BTW. The ACC is also responsible for rational cognitive functions and acts as mediator between different parts of the brain during fact-based reasoning.
Thank you kindly, and please, by all means, feel free to use anything of mine on the forum as you see fit — with or without attribution. It’s all in the public domain in any case.
Could a brain injury, and in particular, to this area of the brain cause someone to start believing in god? Or are there other areas of the brain that would need to be affected too?
Would their sudden belief be the result of what the brain experiences while it’s in a coma?
In the case mentioned in the article, God on the Brain, they mention the case of Ellen, that experienced just that.
After her accident, she started becoming highly religious and experienced powerful religious visions that lasted between 15 minutes and three hours.
Professor Holmes is convinced that the blow to Ellen's head caused her to develop temporal lobe epilepsy.
“Her whole clinical course to me suggested the high probability that she had temporal lobe epilepsy. This would indicate to me that the spiritual visions she was having would not be genuine, but would be due to the seizures.”
I am not sure if she had a belief in God before, but the visions strengthened it at least.
Thanks for that interesting link, Sentinel.
The case I know about has some things in common with what was discussed in the article; the person I know was not religious before his accident. I also know that explaining to him that his experiences may be aa a result of the injury will not be acceptable to him, so I won’t even try.

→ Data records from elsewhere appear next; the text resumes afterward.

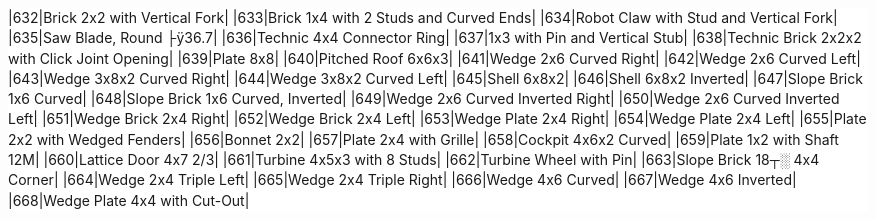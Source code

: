|632|Brick 2x2 with Vertical Fork|
|633|Brick 1x4 with 2 Studs and Curved Ends|
|634|Robot Claw with Stud and Vertical Fork|
|635|Saw Blade, Round ├ÿ36.7|
|636|Technic 4x4 Connector Ring|
|637|1x3 with Pin and Vertical Stub|
|638|Technic Brick 2x2x2 with Click Joint Opening|
|639|Plate 8x8|
|640|Pitched Roof 6x6x3|
|641|Wedge 2x6 Curved Right|
|642|Wedge 2x6 Curved Left|
|643|Wedge 3x8x2 Curved Right|
|644|Wedge 3x8x2 Curved Left|
|645|Shell 6x8x2|
|646|Shell 6x8x2 Inverted|
|647|Slope Brick 1x6 Curved|
|648|Slope Brick 1x6 Curved, Inverted|
|649|Wedge 2x6 Curved Inverted Right|
|650|Wedge 2x6 Curved Inverted Left|
|651|Wedge Brick 2x4 Right|
|652|Wedge Brick 2x4 Left|
|653|Wedge Plate 2x4 Right|
|654|Wedge Plate 2x4 Left|
|655|Plate 2x2 with Wedged Fenders|
|656|Bonnet 2x2|
|657|Plate 2x4 with Grille|
|658|Cockpit 4x6x2 Curved|
|659|Plate 1x2 with Shaft 12M|
|660|Lattice Door 4x7 2/3|
|661|Turbine 4x5x3 with 8 Studs|
|662|Turbine Wheel with Pin|
|663|Slope Brick 18┬░ 4x4 Corner|
|664|Wedge 2x4 Triple Left|
|665|Wedge 2x4 Triple Right|
|666|Wedge 4x6 Curved|
|667|Wedge 4x6 Inverted|
|668|Wedge Plate 4x4 with Cut-Out|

He’s not having any seizures, but I will be more wary of the possibilty of that happening.
Perhaps it also just easier to have someone else to blame for your mistakes....The Devil Made Me Do It.....; believers never have to accept responsibility for their mistakes.
Perhaps the study should be expanded to investigate morality.

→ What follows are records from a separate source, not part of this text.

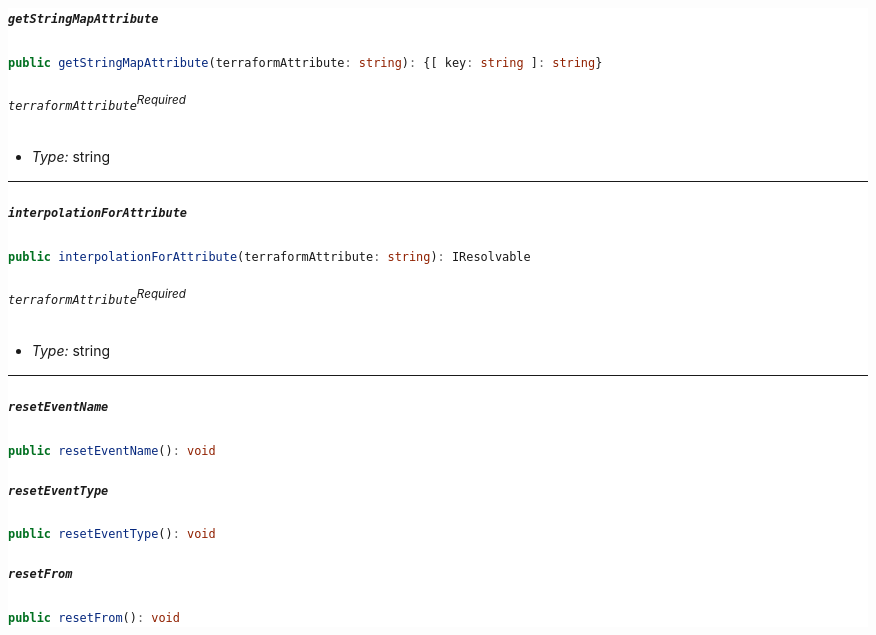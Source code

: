 ##### `getStringMapAttribute` <a name="getStringMapAttribute" id="@cdktf/provider-opentelekomcloud.dataOpentelekomcloudCesEventsV1.DataOpentelekomcloudCesEventsV1.getStringMapAttribute"></a>

```typescript
public getStringMapAttribute(terraformAttribute: string): {[ key: string ]: string}
```

###### `terraformAttribute`<sup>Required</sup> <a name="terraformAttribute" id="@cdktf/provider-opentelekomcloud.dataOpentelekomcloudCesEventsV1.DataOpentelekomcloudCesEventsV1.getStringMapAttribute.parameter.terraformAttribute"></a>

- *Type:* string

---

##### `interpolationForAttribute` <a name="interpolationForAttribute" id="@cdktf/provider-opentelekomcloud.dataOpentelekomcloudCesEventsV1.DataOpentelekomcloudCesEventsV1.interpolationForAttribute"></a>

```typescript
public interpolationForAttribute(terraformAttribute: string): IResolvable
```

###### `terraformAttribute`<sup>Required</sup> <a name="terraformAttribute" id="@cdktf/provider-opentelekomcloud.dataOpentelekomcloudCesEventsV1.DataOpentelekomcloudCesEventsV1.interpolationForAttribute.parameter.terraformAttribute"></a>

- *Type:* string

---

##### `resetEventName` <a name="resetEventName" id="@cdktf/provider-opentelekomcloud.dataOpentelekomcloudCesEventsV1.DataOpentelekomcloudCesEventsV1.resetEventName"></a>

```typescript
public resetEventName(): void
```

##### `resetEventType` <a name="resetEventType" id="@cdktf/provider-opentelekomcloud.dataOpentelekomcloudCesEventsV1.DataOpentelekomcloudCesEventsV1.resetEventType"></a>

```typescript
public resetEventType(): void
```

##### `resetFrom` <a name="resetFrom" id="@cdktf/provider-opentelekomcloud.dataOpentelekomcloudCesEventsV1.DataOpentelekomcloudCesEventsV1.resetFrom"></a>

```typescript
public resetFrom(): void
```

If nonbelievers are more likely to learn from their mistakes, it follows that nonbelievers would be careful about their actions and its impact on their immediate environment.

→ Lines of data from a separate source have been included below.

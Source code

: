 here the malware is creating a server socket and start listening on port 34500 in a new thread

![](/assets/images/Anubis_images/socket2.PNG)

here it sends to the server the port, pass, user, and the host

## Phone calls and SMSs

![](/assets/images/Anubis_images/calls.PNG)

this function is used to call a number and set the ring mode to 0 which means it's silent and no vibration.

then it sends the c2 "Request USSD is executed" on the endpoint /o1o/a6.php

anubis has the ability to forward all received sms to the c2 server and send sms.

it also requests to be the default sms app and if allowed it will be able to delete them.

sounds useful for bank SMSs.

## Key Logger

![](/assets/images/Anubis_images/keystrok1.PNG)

Nonbelievers who do good, or cause no harm, because of a clear, logical thought process, may have the edge (I am going to use a terrible “word” ;D, my apologies to intelligent Americans) “morality-wise” on believers.
Believers often unthinkingly do good because they are told to, and refrain from doing harm because they are threatened with hellfire.
I agree that the nonreligious might be more analytical; which is in line with this study. This report seems to point to the ACC’s ability to decide between right and wrong before an active decision had taken place. They may have found the source of our “little voice”.
"In the past, we found activity in the ACC when people had to make a difficult decision among mutually exclusive options, or after they made a mistake," Brown said. "But now we find that this brain region can actually learn to recognize when you might make a mistake, even before a difficult decision has to be made. So the ACC appears to act as an early warning system -- it learns to warn us in advance when our behavior might lead to a negative outcome, so that we can be more careful and avoid making a mistake."
I can relate to this. A few years ago I was attacked and suffered some brain damage. I changed, not my religious believes, but my attention to detail. Never been a perfectionist but now I lose every thing, can’t remember where I parked the car. My wive had to change my clothes. My shirts, pants and socks are all the same. This way I can’t mismatch stuff. If it was not for the spell check, you could probably not read this (if you want a excuse you will find it but how about a grammar check?)
I am now intolerant of other peoples believes and that make my irritable. Lose my temper and then do things that I am not proud of later.
So I suppose that you can not expect people to change their outlook just like that but I am getting tiered of them trying to get me to change mine.
What with the spelling? Thanks I need some, but in my favour I’ve got to add that I am typing this with one finger on my left hand. I used to be right handed.